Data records
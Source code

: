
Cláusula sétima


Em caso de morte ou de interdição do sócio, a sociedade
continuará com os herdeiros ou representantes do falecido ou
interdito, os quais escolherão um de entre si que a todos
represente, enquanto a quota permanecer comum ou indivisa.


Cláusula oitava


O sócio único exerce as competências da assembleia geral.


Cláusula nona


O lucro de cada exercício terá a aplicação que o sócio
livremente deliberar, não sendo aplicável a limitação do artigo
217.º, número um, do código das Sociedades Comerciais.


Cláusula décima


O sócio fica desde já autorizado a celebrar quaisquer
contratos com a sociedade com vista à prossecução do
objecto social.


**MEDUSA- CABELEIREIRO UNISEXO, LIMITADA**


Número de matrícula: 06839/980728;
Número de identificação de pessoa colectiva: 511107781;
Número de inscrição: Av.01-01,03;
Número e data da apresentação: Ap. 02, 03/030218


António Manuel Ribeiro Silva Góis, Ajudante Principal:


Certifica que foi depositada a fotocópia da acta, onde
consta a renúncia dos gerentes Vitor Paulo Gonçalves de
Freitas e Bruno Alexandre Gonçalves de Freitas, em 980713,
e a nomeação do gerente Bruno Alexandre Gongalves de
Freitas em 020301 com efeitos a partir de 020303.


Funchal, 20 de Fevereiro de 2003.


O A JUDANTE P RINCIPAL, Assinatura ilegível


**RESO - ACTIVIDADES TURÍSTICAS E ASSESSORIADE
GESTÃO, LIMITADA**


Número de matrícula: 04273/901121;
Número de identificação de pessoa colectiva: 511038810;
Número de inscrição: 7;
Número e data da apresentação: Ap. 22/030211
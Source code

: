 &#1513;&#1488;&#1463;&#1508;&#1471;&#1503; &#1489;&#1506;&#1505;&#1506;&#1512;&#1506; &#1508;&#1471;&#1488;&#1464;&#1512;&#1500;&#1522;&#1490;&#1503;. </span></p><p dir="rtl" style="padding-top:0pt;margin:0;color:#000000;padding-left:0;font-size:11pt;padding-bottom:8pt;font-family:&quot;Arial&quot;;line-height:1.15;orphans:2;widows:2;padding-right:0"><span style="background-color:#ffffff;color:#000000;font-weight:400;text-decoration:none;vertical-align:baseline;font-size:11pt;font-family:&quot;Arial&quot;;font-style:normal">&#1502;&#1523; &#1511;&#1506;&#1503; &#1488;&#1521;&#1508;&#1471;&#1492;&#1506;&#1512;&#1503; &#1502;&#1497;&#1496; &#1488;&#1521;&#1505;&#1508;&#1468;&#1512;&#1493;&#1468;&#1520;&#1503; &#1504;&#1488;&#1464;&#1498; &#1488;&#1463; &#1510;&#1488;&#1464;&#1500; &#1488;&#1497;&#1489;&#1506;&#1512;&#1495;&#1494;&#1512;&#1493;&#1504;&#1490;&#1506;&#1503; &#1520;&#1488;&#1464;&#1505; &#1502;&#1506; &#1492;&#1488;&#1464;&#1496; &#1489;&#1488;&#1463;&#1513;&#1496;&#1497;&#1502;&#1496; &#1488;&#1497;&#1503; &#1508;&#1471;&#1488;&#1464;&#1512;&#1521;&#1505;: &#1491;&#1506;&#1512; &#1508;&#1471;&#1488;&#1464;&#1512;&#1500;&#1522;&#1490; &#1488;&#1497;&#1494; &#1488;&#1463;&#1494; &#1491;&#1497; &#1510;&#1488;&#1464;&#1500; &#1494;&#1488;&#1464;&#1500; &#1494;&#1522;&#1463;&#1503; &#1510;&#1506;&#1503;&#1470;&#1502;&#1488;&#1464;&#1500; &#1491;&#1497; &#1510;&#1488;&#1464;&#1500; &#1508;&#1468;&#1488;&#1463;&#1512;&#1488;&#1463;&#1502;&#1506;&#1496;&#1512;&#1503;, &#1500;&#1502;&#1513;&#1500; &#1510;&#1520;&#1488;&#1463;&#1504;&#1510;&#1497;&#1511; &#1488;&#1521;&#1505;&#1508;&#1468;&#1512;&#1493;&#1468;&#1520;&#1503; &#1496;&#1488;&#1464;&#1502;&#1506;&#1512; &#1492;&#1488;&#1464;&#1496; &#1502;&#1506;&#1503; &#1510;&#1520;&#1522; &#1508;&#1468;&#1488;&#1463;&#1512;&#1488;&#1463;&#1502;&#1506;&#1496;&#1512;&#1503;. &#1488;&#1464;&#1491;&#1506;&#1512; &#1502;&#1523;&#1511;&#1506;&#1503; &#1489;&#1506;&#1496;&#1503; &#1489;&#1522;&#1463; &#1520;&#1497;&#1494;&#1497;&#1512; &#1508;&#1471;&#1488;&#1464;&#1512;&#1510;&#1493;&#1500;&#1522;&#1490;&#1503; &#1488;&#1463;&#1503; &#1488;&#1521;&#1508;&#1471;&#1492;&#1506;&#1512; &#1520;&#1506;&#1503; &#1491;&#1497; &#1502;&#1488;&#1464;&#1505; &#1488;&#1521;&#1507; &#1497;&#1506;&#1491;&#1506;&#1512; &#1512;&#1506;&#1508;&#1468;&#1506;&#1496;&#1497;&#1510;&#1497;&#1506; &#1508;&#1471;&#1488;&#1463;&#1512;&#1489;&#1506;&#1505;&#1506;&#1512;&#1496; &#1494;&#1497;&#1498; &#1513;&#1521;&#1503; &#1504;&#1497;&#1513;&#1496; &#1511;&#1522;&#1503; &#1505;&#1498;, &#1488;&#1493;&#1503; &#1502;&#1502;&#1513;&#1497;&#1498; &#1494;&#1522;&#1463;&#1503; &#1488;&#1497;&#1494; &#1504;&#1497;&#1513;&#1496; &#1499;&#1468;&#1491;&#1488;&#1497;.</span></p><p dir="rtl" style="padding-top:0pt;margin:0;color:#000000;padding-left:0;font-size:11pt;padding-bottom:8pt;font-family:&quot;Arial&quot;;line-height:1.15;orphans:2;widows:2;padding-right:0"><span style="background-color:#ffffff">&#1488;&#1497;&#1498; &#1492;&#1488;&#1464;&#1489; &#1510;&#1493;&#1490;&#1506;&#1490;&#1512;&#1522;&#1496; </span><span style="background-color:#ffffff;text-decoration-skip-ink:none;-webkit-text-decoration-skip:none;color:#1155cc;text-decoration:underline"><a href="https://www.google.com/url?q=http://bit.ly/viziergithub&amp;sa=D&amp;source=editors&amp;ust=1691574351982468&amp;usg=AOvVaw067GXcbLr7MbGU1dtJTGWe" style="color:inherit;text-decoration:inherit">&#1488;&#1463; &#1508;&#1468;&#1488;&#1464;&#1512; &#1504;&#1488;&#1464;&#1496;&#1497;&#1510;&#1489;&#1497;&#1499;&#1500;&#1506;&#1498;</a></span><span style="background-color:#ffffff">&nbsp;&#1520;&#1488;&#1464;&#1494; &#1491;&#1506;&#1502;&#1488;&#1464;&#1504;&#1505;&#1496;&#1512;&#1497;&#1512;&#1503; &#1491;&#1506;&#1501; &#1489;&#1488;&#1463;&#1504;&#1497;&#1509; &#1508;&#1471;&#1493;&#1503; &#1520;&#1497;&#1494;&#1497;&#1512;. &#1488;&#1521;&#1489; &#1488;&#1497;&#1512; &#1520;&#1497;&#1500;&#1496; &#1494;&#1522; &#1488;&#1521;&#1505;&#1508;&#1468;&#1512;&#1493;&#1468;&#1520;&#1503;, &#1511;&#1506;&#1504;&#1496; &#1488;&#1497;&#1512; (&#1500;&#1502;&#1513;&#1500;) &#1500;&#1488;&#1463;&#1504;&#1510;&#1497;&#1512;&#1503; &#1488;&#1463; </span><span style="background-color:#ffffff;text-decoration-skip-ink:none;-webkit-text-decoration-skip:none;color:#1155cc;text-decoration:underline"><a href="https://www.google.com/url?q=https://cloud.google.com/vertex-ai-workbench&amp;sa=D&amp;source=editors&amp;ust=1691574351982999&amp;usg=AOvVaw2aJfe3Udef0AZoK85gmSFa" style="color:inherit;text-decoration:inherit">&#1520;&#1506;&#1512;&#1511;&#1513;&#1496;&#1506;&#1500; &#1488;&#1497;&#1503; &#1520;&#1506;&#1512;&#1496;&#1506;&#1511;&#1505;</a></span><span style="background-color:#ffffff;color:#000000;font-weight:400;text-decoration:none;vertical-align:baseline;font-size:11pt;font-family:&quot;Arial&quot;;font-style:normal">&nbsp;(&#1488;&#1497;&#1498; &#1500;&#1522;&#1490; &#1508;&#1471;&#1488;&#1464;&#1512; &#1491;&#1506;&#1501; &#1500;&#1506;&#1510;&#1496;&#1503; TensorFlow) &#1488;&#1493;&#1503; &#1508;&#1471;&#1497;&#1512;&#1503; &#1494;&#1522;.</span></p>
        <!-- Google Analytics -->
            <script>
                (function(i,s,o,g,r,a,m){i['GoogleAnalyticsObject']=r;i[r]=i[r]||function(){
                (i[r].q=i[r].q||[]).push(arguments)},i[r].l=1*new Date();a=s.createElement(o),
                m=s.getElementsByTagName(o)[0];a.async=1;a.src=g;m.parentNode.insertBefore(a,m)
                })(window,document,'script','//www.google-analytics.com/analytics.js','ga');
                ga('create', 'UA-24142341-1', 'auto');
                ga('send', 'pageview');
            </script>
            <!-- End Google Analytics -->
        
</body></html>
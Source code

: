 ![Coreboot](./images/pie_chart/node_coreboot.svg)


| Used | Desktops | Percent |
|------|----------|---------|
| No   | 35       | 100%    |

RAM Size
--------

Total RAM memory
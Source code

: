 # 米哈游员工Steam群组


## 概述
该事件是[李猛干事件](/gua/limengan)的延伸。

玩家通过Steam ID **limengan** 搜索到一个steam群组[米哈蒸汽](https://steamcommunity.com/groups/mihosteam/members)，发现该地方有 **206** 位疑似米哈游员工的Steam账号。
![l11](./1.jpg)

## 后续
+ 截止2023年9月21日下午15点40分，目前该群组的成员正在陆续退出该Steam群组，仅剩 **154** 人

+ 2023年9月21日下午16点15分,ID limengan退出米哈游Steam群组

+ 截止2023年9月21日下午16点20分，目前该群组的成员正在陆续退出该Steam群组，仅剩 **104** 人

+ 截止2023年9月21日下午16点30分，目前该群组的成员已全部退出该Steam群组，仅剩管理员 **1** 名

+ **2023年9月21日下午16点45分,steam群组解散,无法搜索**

■ **Task to complete**
What you give back should be only the lines of the records above, starting at the line with "continuará com os" and ending at the line with "Número de matrícula: 06839/980728;", restated word for word.

■ **Exercise response**
continuará com os herdeiros ou representantes do falecido ou
interdito, os quais escolherão um de entre si que a todos
represente, enquanto a quota permanecer comum ou indivisa.


Cláusula oitava


O sócio único exerce as competências da assembleia geral.


Cláusula nona


O lucro de cada exercício terá a aplicação que o sócio
livremente deliberar, não sendo aplicável a limitação do artigo
217.º, número um, do código das Sociedades Comerciais.


Cláusula décima


O sócio fica desde já autorizado a celebrar quaisquer
contratos com a sociedade com vista à prossecução do
objecto social.


**MEDUSA- CABELEIREIRO UNISEXO, LIMITADA**


Número de matrícula: 06839/980728;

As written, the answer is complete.